• WORK REQUIRED: Scan the data that follows and count the lines with the string "学生冒犯老相爷"; answer with the count alone.

• RECORDS FOR PROCESSING:

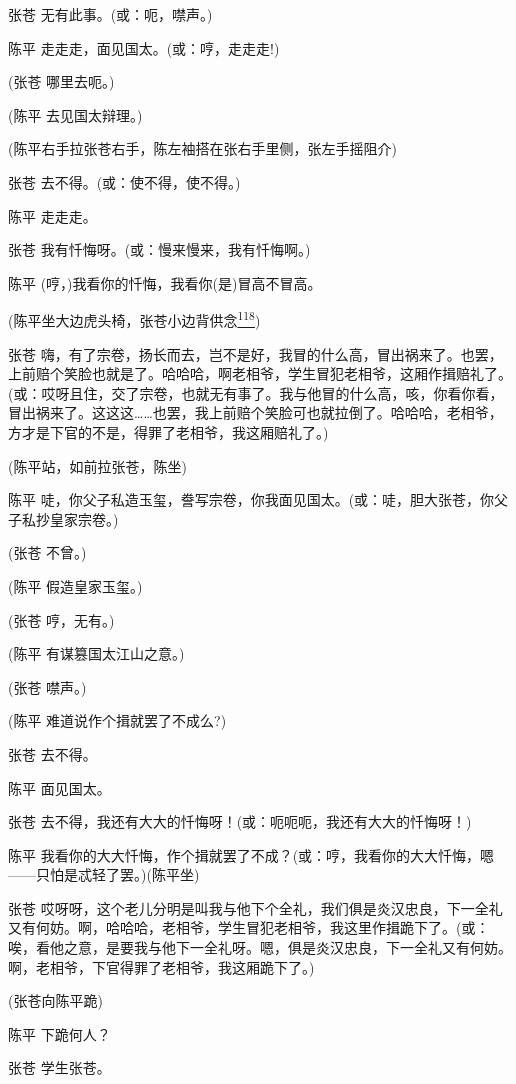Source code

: 张苍 无有此事。(或：呃，噤声。)

陈平 走走走，面见国太。(或：哼，走走走!)

(张苍 哪里去呃。)

(陈平 去见国太辩理。)

(陈平右手拉张苍右手，陈左袖搭在张右手里侧，张左手摇阻介)

张苍 去不得。(或：使不得，使不得。)

陈平 走走走。

张苍 我有忏悔呀。(或：慢来慢来，我有忏悔啊。)

陈平 (哼，)我看你的忏悔，我看你(是)冒高不冒高。

(陈平坐大边虎头椅，张苍小边背供念\protect\hyperlink{fn118}{\textsuperscript{118}})

张苍
嗨，有了宗卷，扬长而去，岂不是好，我冒的什么高，冒出祸来了。也罢，上前赔个笑脸也就是了。哈哈哈，啊老相爷，学生冒犯老相爷，这厢作揖赔礼了。(或：哎呀且住，交了宗卷，也就无有事了。我与他冒的什么高，咳，你看你看，冒出祸来了。这这这\ldots{}\ldots{}也罢，我上前赔个笑脸可也就拉倒了。哈哈哈，老相爷，方才是下官的不是，得罪了老相爷，我这厢赔礼了。)

(陈平站，如前拉张苍，陈坐)

陈平
唗，你父子私造玉玺，誊写宗卷，你我面见国太。(或：唗，胆大张苍，你父子私抄皇家宗卷。)

(张苍 不曾。)

(陈平 假造皇家玉玺。)

(张苍 哼，无有。)

(陈平 有谋篡国太江山之意。)

(张苍 噤声。)

(陈平 难道说作个揖就罢了不成么?)

张苍 去不得。

陈平 面见国太。

张苍 去不得，我还有大大的忏悔呀！(或：呃呃呃，我还有大大的忏悔呀！)

陈平
我看你的大大忏悔，作个揖就罢了不成？(或：哼，我看你的大大忏悔，嗯------只怕是忒轻了罢。)(陈平坐)

张苍
哎呀呀，这个老儿分明是叫我与他下个全礼，我们俱是炎汉忠良，下一全礼又有何妨。啊，哈哈哈，老相爷，学生冒犯老相爷，我这里作揖跪下了。(或：唉，看他之意，是要我与他下一全礼呀。嗯，俱是炎汉忠良，下一全礼又有何妨。啊，老相爷，下官得罪了老相爷，我这厢跪下了。)

(张苍向陈平跪)

陈平 下跪何人？

张苍 学生张苍。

• RESPONSE TO THIS TASK: 2